- Work instructions
In the data that follows, give the number of lines containing the word "notebook". Offer no additional comment.

Stored data entries
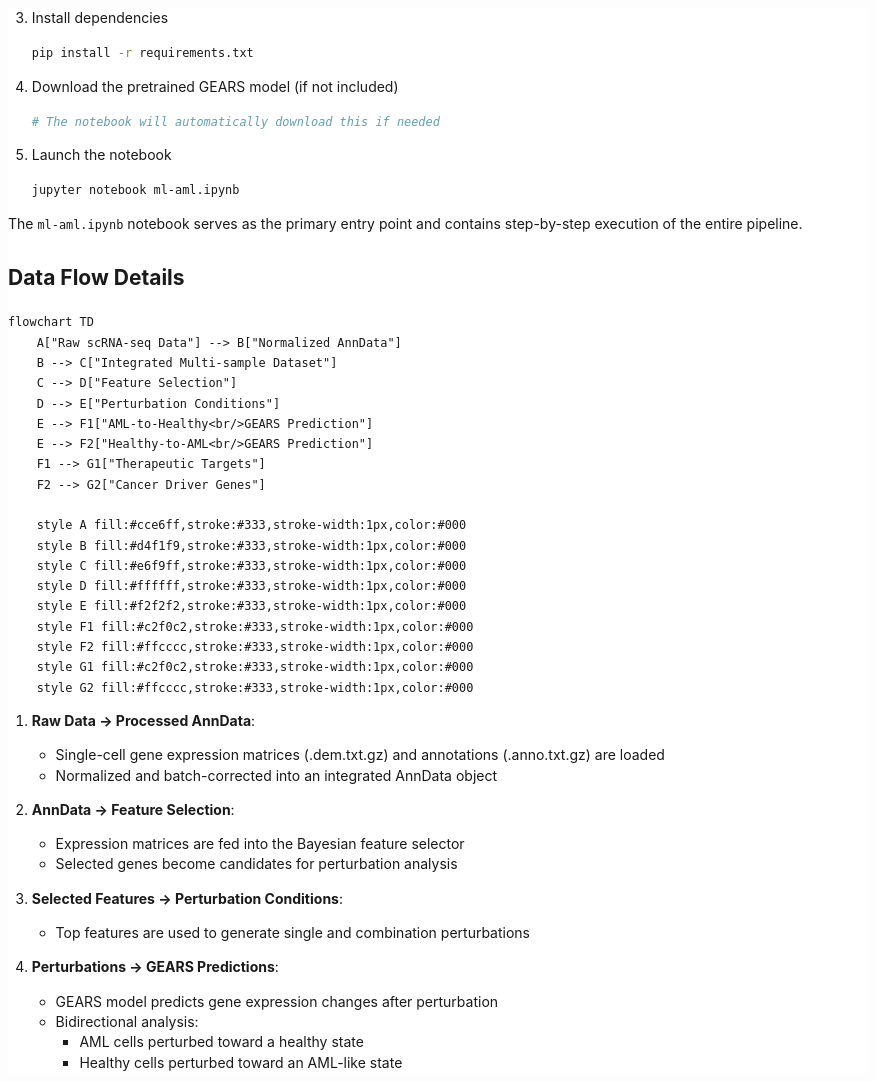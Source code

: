 3. Install dependencies
   ```bash
   pip install -r requirements.txt
   ```

4. Download the pretrained GEARS model (if not included)
   ```bash
   # The notebook will automatically download this if needed
   ```

5. Launch the notebook
   ```bash
   jupyter notebook ml-aml.ipynb
   ```

The `ml-aml.ipynb` notebook serves as the primary entry point and contains step-by-step execution of the entire pipeline.

## Data Flow Details

```mermaid
flowchart TD
    A["Raw scRNA-seq Data"] --> B["Normalized AnnData"]
    B --> C["Integrated Multi-sample Dataset"]
    C --> D["Feature Selection"]
    D --> E["Perturbation Conditions"]
    E --> F1["AML-to-Healthy<br/>GEARS Prediction"]
    E --> F2["Healthy-to-AML<br/>GEARS Prediction"]
    F1 --> G1["Therapeutic Targets"]
    F2 --> G2["Cancer Driver Genes"]
    
    style A fill:#cce6ff,stroke:#333,stroke-width:1px,color:#000
    style B fill:#d4f1f9,stroke:#333,stroke-width:1px,color:#000
    style C fill:#e6f9ff,stroke:#333,stroke-width:1px,color:#000
    style D fill:#ffffff,stroke:#333,stroke-width:1px,color:#000
    style E fill:#f2f2f2,stroke:#333,stroke-width:1px,color:#000
    style F1 fill:#c2f0c2,stroke:#333,stroke-width:1px,color:#000
    style F2 fill:#ffcccc,stroke:#333,stroke-width:1px,color:#000
    style G1 fill:#c2f0c2,stroke:#333,stroke-width:1px,color:#000
    style G2 fill:#ffcccc,stroke:#333,stroke-width:1px,color:#000
```

1. **Raw Data → Processed AnnData**:
   - Single-cell gene expression matrices (.dem.txt.gz) and annotations (.anno.txt.gz) are loaded
   - Normalized and batch-corrected into an integrated AnnData object

2. **AnnData → Feature Selection**:
   - Expression matrices are fed into the Bayesian feature selector
   - Selected genes become candidates for perturbation analysis

3. **Selected Features → Perturbation Conditions**:
   - Top features are used to generate single and combination perturbations

4. **Perturbations → GEARS Predictions**:
   - GEARS model predicts gene expression changes after perturbation
   - Bidirectional analysis:
     - AML cells perturbed toward a healthy state
     - Healthy cells perturbed toward an AML-like state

- Written response
4